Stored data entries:
---------------

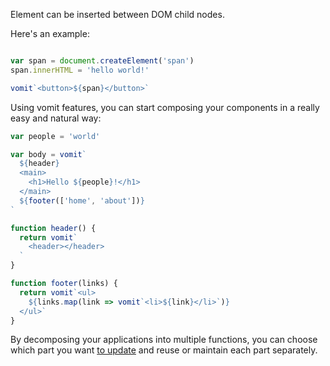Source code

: Element can be inserted between DOM child nodes.

Here's an example:

```js

var span = document.createElement('span')
span.innerHTML = 'hello world!'

vomit`<button>${span}</button>`
```

Using vomit features, you can start composing your components in a really easy and
natural way:

```js
var people = 'world'

var body = vomit`
  ${header}
  <main>
    <h1>Hello ${people}!</h1>
  </main>
  ${footer(['home', 'about'])}
`

function header() {
  return vomit`
    <header></header>
  `
}

function footer(links) {
  return vomit`<ul>
    ${links.map(link => vomit`<li>${link}</li>`)}
  </ul>`
}
```

By decomposing your applications into multiple functions, you can choose which part you want [to update](/doc/basics/static-dynamic.md) and reuse or maintain each part separately.
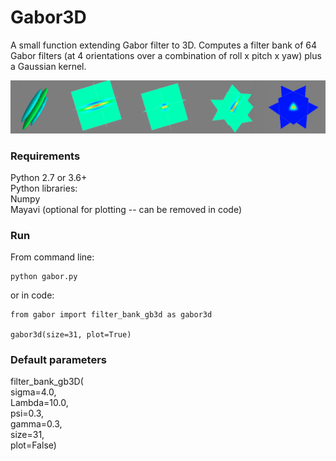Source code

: # Gabor3D

A small function extending Gabor filter to 3D. Computes a filter bank of 64 Gabor filters (at 4 orientations over a combination of roll x pitch x yaw) plus a Gaussian kernel.

![alt text](https://github.com/jolaem/Gabor3D/blob/master/gabor.png)

### Requirements
Python 2.7 or 3.6+ <br />
Python libraries: <br />
Numpy <br />
Mayavi (optional for plotting -- can be removed in code) <br />

### Run
From command line:
```
python gabor.py
```
or in code:
```
from gabor import filter_bank_gb3d as gabor3d

gabor3d(size=31, plot=True)
```

### Default parameters
filter_bank_gb3D( <br />
        sigma=4.0, <br />
        Lambda=10.0, <br />
        psi=0.3, <br />
        gamma=0.3, <br />
        size=31, <br />
        plot=False) <br />


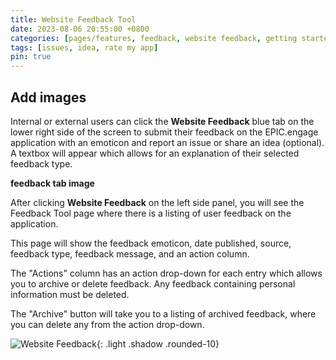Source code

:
 ```yaml
---
title: Website Feedback Tool
date: 2023-08-06 20:55:00 +0800
categories: [pages/features, feedback, website feedback, getting started, features]
tags: [issues, idea, rate my app]
pin: true
---
```


## Add images

Internal or external users can click the **Website Feedback** blue tab on the lower right side of the screen to submit their feedback on the EPIC.engage application with an emoticon and report an issue or share an idea (optional). A textbox will appear which allows for an explanation of their selected feedback type. 

**feedback tab image**

After clicking **Website Feedback** on the left side panel, you will see the Feedback Tool page where there is a listing of user feedback on the application.  

This page will show the feedback emoticon, date published, source, feedback type, feedback message, and an action column.   

The "Actions" column has an action drop-down for each entry which allows you to archive or delete feedback. Any feedback containing personal information must be deleted.

The "Archive" button will take you to a listing of archived feedback, where you can delete any from the action drop-down.

![Website Feedback](/){: .light .shadow .rounded-10}
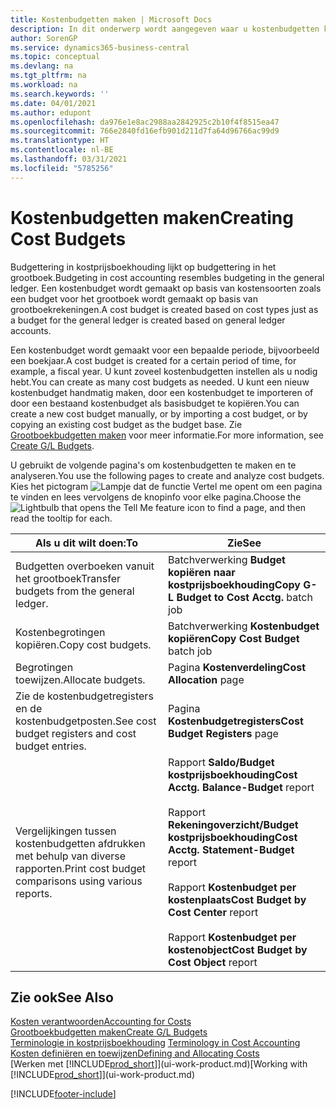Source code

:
 ```yaml
---
title: Kostenbudgetten maken | Microsoft Docs
description: In dit onderwerp wordt aangegeven waar u kostenbudgetten kunt maken en analyseren.
author: SorenGP
ms.service: dynamics365-business-central
ms.topic: conceptual
ms.devlang: na
ms.tgt_pltfrm: na
ms.workload: na
ms.search.keywords: ''
ms.date: 04/01/2021
ms.author: edupont
ms.openlocfilehash: da976e1e8ac2988aa2842925c2b10f4f8515ea47
ms.sourcegitcommit: 766e2840fd16efb901d211d7fa64d96766ac99d9
ms.translationtype: HT
ms.contentlocale: nl-BE
ms.lasthandoff: 03/31/2021
ms.locfileid: "5785256"
---
```

# <a name="creating-cost-budgets"></a><span data-ttu-id="3219e-103">Kostenbudgetten maken</span><span class="sxs-lookup"><span data-stu-id="3219e-103">Creating Cost Budgets</span></span>
<span data-ttu-id="3219e-104">Budgettering in kostprijsboekhouding lijkt op budgettering in het grootboek.</span><span class="sxs-lookup"><span data-stu-id="3219e-104">Budgeting in cost accounting resembles budgeting in the general ledger.</span></span> <span data-ttu-id="3219e-105">Een kostenbudget wordt gemaakt op basis van kostensoorten zoals een budget voor het grootboek wordt gemaakt op basis van grootboekrekeningen.</span><span class="sxs-lookup"><span data-stu-id="3219e-105">A cost budget is created based on cost types just as a budget for the general ledger is created based on general ledger accounts.</span></span>  

<span data-ttu-id="3219e-106">Een kostenbudget wordt gemaakt voor een bepaalde periode, bijvoorbeeld een boekjaar.</span><span class="sxs-lookup"><span data-stu-id="3219e-106">A cost budget is created for a certain period of time, for example, a fiscal year.</span></span> <span data-ttu-id="3219e-107">U kunt zoveel kostenbudgetten instellen als u nodig hebt.</span><span class="sxs-lookup"><span data-stu-id="3219e-107">You can create as many cost budgets as needed.</span></span> <span data-ttu-id="3219e-108">U kunt een nieuw kostenbudget handmatig maken, door een kostenbudget te importeren of door een bestaand kostenbudget als basisbudget te kopiëren.</span><span class="sxs-lookup"><span data-stu-id="3219e-108">You can create a new cost budget manually, or by importing a cost budget, or by copying an existing cost budget as the budget base.</span></span> <span data-ttu-id="3219e-109">Zie [Grootboekbudgetten maken](finance-how-create-budgets.md) voor meer informatie.</span><span class="sxs-lookup"><span data-stu-id="3219e-109">For more information, see [Create G/L Budgets](finance-how-create-budgets.md).</span></span>

<span data-ttu-id="3219e-110">U gebruikt de volgende pagina's om kostenbudgetten te maken en te analyseren.</span><span class="sxs-lookup"><span data-stu-id="3219e-110">You use the following pages to create and analyze cost budgets.</span></span> <span data-ttu-id="3219e-111">Kies het pictogram ![Lampje dat de functie Vertel me opent](media/ui-search/search_small.png "Vertel me wat u wilt doen") om een pagina te vinden en lees vervolgens de knopinfo voor elke pagina.</span><span class="sxs-lookup"><span data-stu-id="3219e-111">Choose the ![Lightbulb that opens the Tell Me feature](media/ui-search/search_small.png "Tell me what you want to do") icon to find a page, and then read the tooltip for each.</span></span>

|<span data-ttu-id="3219e-112">Als u dit wilt doen:</span><span class="sxs-lookup"><span data-stu-id="3219e-112">To</span></span>|<span data-ttu-id="3219e-113">Zie</span><span class="sxs-lookup"><span data-stu-id="3219e-113">See</span></span>|  
|--------|---------|  
|<span data-ttu-id="3219e-114">Budgetten overboeken vanuit het grootboek</span><span class="sxs-lookup"><span data-stu-id="3219e-114">Transfer budgets from the general ledger.</span></span>|<span data-ttu-id="3219e-115">Batchverwerking **Budget kopiëren naar kostprijsboekhouding**</span><span class="sxs-lookup"><span data-stu-id="3219e-115">**Copy G-L Budget to Cost Acctg.** batch job</span></span>|  
|<span data-ttu-id="3219e-116">Kostenbegrotingen kopiëren.</span><span class="sxs-lookup"><span data-stu-id="3219e-116">Copy cost budgets.</span></span>|<span data-ttu-id="3219e-117">Batchverwerking **Kostenbudget kopiëren**</span><span class="sxs-lookup"><span data-stu-id="3219e-117">**Copy Cost Budget** batch job</span></span>|  
|<span data-ttu-id="3219e-118">Begrotingen toewijzen.</span><span class="sxs-lookup"><span data-stu-id="3219e-118">Allocate budgets.</span></span>|<span data-ttu-id="3219e-119">Pagina **Kostenverdeling**</span><span class="sxs-lookup"><span data-stu-id="3219e-119">**Cost Allocation** page</span></span>|  
|<span data-ttu-id="3219e-120">Zie de kostenbudgetregisters en de kostenbudgetposten.</span><span class="sxs-lookup"><span data-stu-id="3219e-120">See cost budget registers and cost budget entries.</span></span>|<span data-ttu-id="3219e-121">Pagina **Kostenbudgetregisters**</span><span class="sxs-lookup"><span data-stu-id="3219e-121">**Cost Budget Registers** page</span></span>|  
|<span data-ttu-id="3219e-122">Vergelijkingen tussen kostenbudgetten afdrukken met behulp van diverse rapporten.</span><span class="sxs-lookup"><span data-stu-id="3219e-122">Print cost budget comparisons using various reports.</span></span>|<span data-ttu-id="3219e-123">Rapport **Saldo/Budget kostprijsboekhouding**</span><span class="sxs-lookup"><span data-stu-id="3219e-123">**Cost Acctg. Balance-Budget** report</span></span><br /><br /> <span data-ttu-id="3219e-124">Rapport **Rekeningoverzicht/Budget kostprijsboekhouding**</span><span class="sxs-lookup"><span data-stu-id="3219e-124">**Cost Acctg. Statement-Budget** report</span></span><br /><br /> <span data-ttu-id="3219e-125">Rapport **Kostenbudget per kostenplaats**</span><span class="sxs-lookup"><span data-stu-id="3219e-125">**Cost Budget by Cost Center** report</span></span><br /><br /> <span data-ttu-id="3219e-126">Rapport **Kostenbudget per kostenobject**</span><span class="sxs-lookup"><span data-stu-id="3219e-126">**Cost Budget by Cost Object** report</span></span>|  

## <a name="see-also"></a><span data-ttu-id="3219e-127">Zie ook</span><span class="sxs-lookup"><span data-stu-id="3219e-127">See Also</span></span>  
[<span data-ttu-id="3219e-128">Kosten verantwoorden</span><span class="sxs-lookup"><span data-stu-id="3219e-128">Accounting for Costs</span></span>](finance-manage-cost-accounting.md)  
[<span data-ttu-id="3219e-129">Grootboekbudgetten maken</span><span class="sxs-lookup"><span data-stu-id="3219e-129">Create G/L Budgets</span></span>](finance-how-create-budgets.md)  
<span data-ttu-id="3219e-130">[Terminologie in kostprijsboekhouding](finance-terminology-in-cost-accounting.md) </span><span class="sxs-lookup"><span data-stu-id="3219e-130">[Terminology in Cost Accounting](finance-terminology-in-cost-accounting.md) </span></span>  
[<span data-ttu-id="3219e-131">Kosten definiëren en toewijzen</span><span class="sxs-lookup"><span data-stu-id="3219e-131">Defining and Allocating Costs</span></span>](finance-define-and-allocate-costs.md)  
<span data-ttu-id="3219e-132">[Werken met [!INCLUDE[prod_short](includes/prod_short.md)]](ui-work-product.md)</span><span class="sxs-lookup"><span data-stu-id="3219e-132">[Working with [!INCLUDE[prod_short](includes/prod_short.md)]](ui-work-product.md)</span></span>


[!INCLUDE[footer-include](includes/footer-banner.md)]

---------------

What the task asks
Where in the entries does the word "general" occur? Copy out each line that has it.

Output of the task
<span data-ttu-id="3219e-104">Budgettering in kostprijsboekhouding lijkt op budgettering in het grootboek.</span><span class="sxs-lookup"><span data-stu-id="3219e-104">Budgeting in cost accounting resembles budgeting in the general ledger.</span></span> <span data-ttu-id="3219e-105">Een kostenbudget wordt gemaakt op basis van kostensoorten zoals een budget voor het grootboek wordt gemaakt op basis van grootboekrekeningen.</span><span class="sxs-lookup"><span data-stu-id="3219e-105">A cost budget is created based on cost types just as a budget for the general ledger is created based on general ledger accounts.</span></span>  
|<span data-ttu-id="3219e-114">Budgetten overboeken vanuit het grootboek</span><span class="sxs-lookup"><span data-stu-id="3219e-114">Transfer budgets from the general ledger.</span></span>|<span data-ttu-id="3219e-115">Batchverwerking **Budget kopiëren naar kostprijsboekhouding**</span><span class="sxs-lookup"><span data-stu-id="3219e-115">**Copy G-L Budget to Cost Acctg.** batch job</span></span>|  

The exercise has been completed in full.